At the Yale School of Art, they say “make” rather than “take” a photograph. It confers originality on the maker, I suppose, defines the craft as creative rather than documentary, as art rather than as scrapbooking. They eschew the work of Ansel Adams, whose awe-inspiring picture of Grand Teton sits prominently on my dresser-top at home; I suppose they find it kitschy, or cliché. At school, I keep most of the photos I’ve taken in a box, but some I hang up in lieu of posters, because I’m scared of dipping into the poster bin and coming up with that same Bob Marley poster you have.

I know I know more now than I once did because now I’m better at spotting clichés. In photography: a daffodil, a wheelbarrow, a barber’s pole, hand-holding. Clichés are familiar and unoriginal. They have been expressed before, because the thing they refer to has been lived before. I am told they should be avoided at all costs.

Traditions take years to make. At our freshman convocation, under the vaulted, mural-adorned ceiling of Woolsey Hall, we stood and waved our white handkerchiefs overhead, left-right-left, like a genteel mass surrender. Then we tucked our hankies in our pockets and kissed our parents goodbye. From a distance it looked just like it had for every other Yale class before us. Traditions are photo opportunities restaged at regular intervals according to the same rules of composition every time. If you took all those pictures and stacked them and used your thumb to flip through them fast, the effect would be one of time-lapse.

***

Until two weeks ago, I thought the sun set faster on some days than others. I often remark on how quickly it’s gotten dark out, and finally my friends told me, nope, that’s just me. Astrology is difficult to intuit with a blind eye.

 ***

A picture is where the thing seen and the way of seeing it come together. A portrait amalgamates the subject and the shooter. The shooter cannot help but reflect his own bearing in the shot. Neither the shooter nor the subject (for he is looking both at and through his eyes) have sufficient remove to read the image for substance.

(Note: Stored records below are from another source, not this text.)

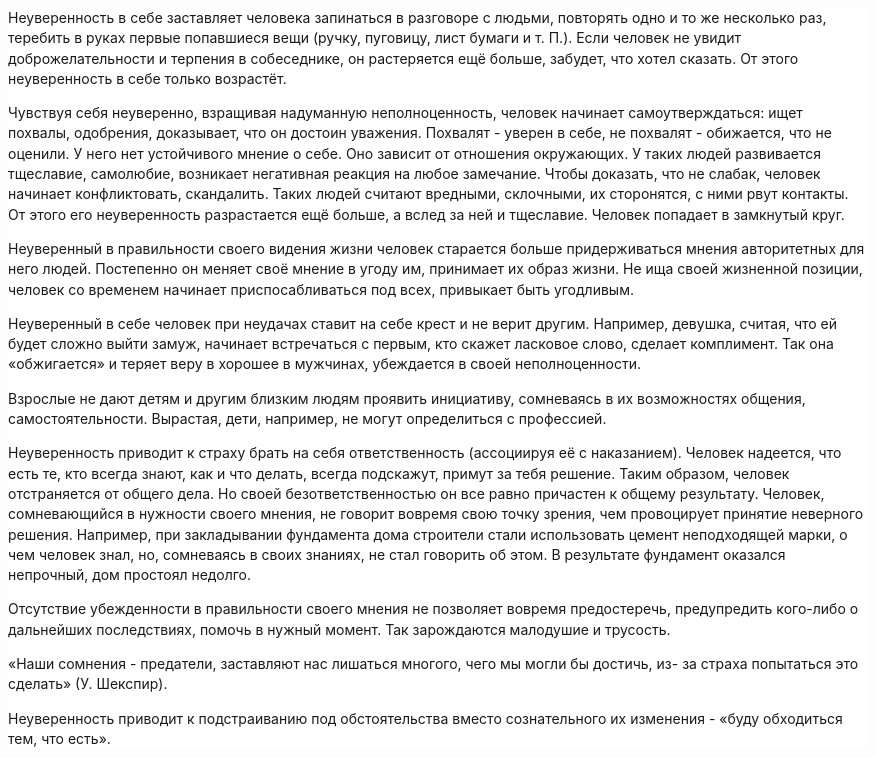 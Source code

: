 Неуверенность в себе заставляет человека запинаться в разговоре с
людьми, повторять одно и то же несколько раз, теребить в руках первые
попавшиеся вещи (ручку, пуговицу, лист бумаги и т. П.). Если человек не
увидит доброжелательности и терпения в собеседнике, он растеряется ещё
больше, забудет, что хотел сказать. От этого неуверенность в себе только
возрастёт.

Чувствуя себя неуверенно, взращивая надуманную неполноценность, человек
начинает самоутверждаться: ищет похвалы, одобрения, доказывает, что он
достоин уважения. Похвалят - уверен в себе, не похвалят - обижается,
что не оценили. У него нет устойчивого мнение о себе. Оно зависит от
отношения окружающих. У таких людей развивается тщеславие, самолюбие,
возникает негативная реакция на любое замечание. Чтобы доказать, что не
слабак, человек начинает конфликтовать, скандалить. Таких людей считают
вредными, склочными, их сторонятся, с ними рвут контакты. От этого его
неуверенность разрастается ещё больше, а вслед за ней и тщеславие.
Человек попадает в замкнутый круг.

Неуверенный в правильности своего видения жизни человек старается больше
придерживаться мнения авторитетных для него людей. Постепенно он меняет
своё мнение в угоду им, принимает их образ жизни. Не ища своей жизненной
позиции, человек со временем начинает приспосабливаться под всех,
привыкает быть угодливым.

Неуверенный в себе человек при неудачах ставит на себе крест и не верит
другим. Например, девушка, считая, что ей будет сложно выйти замуж,
начинает встречаться с первым, кто скажет ласковое слово, сделает
комплимент. Так она «обжигается» и теряет веру в хорошее в мужчинах,
убеждается в своей неполноценности.

Взрослые не дают детям и другим близким людям проявить инициативу,
сомневаясь в их возможностях общения, самостоятельности. Вырастая, дети,
например, не могут определиться с профессией.

Неуверенность приводит к страху брать на себя ответственность
(ассоциируя её с наказанием). Человек надеется, что есть те, кто всегда
знают, как и что делать, всегда подскажут, примут за тебя решение. Таким
образом, человек отстраняется от общего дела. Но своей
безответственностью он все равно причастен к общему результату. Человек,
сомневающийся в нужности своего мнения, не говорит вовремя свою точку
зрения, чем провоцирует принятие неверного решения. Например, при
закладывании фундамента дома строители стали использовать цемент
неподходящей марки, о чем человек знал, но, сомневаясь в своих знаниях,
не стал говорить об этом. В результате фундамент оказался непрочный, дом
простоял недолго.

Отсутствие убежденности в правильности своего мнения не позволяет
вовремя предостеречь, предупредить кого-либо о дальнейших последствиях,
помочь в нужный момент. Так зарождаются малодушие и трусость.

«Наши сомнения - предатели, заставляют нас лишаться многого, чего мы
могли бы достичь, из- за страха попытаться это сделать» (У. Шекспир).

Неуверенность приводит к подстраиванию под обстоятельства вместо
сознательного их изменения - «буду обходиться тем, что есть».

I’ve always wanted the superpower to x-ray people for nonphysical characteristics. I’d scan someone top to bottom and my contraption would detect their every idiosyncrasy, bias and bent, all the little deposits of influence they’ve incurred, and it would render the summary report with uncanny accuracy and elegance on a transparent slide the size of a poster-board, and I’d hold up mine right on top and see where we overlap and where we don’t, and I’d be that much closer to definitive.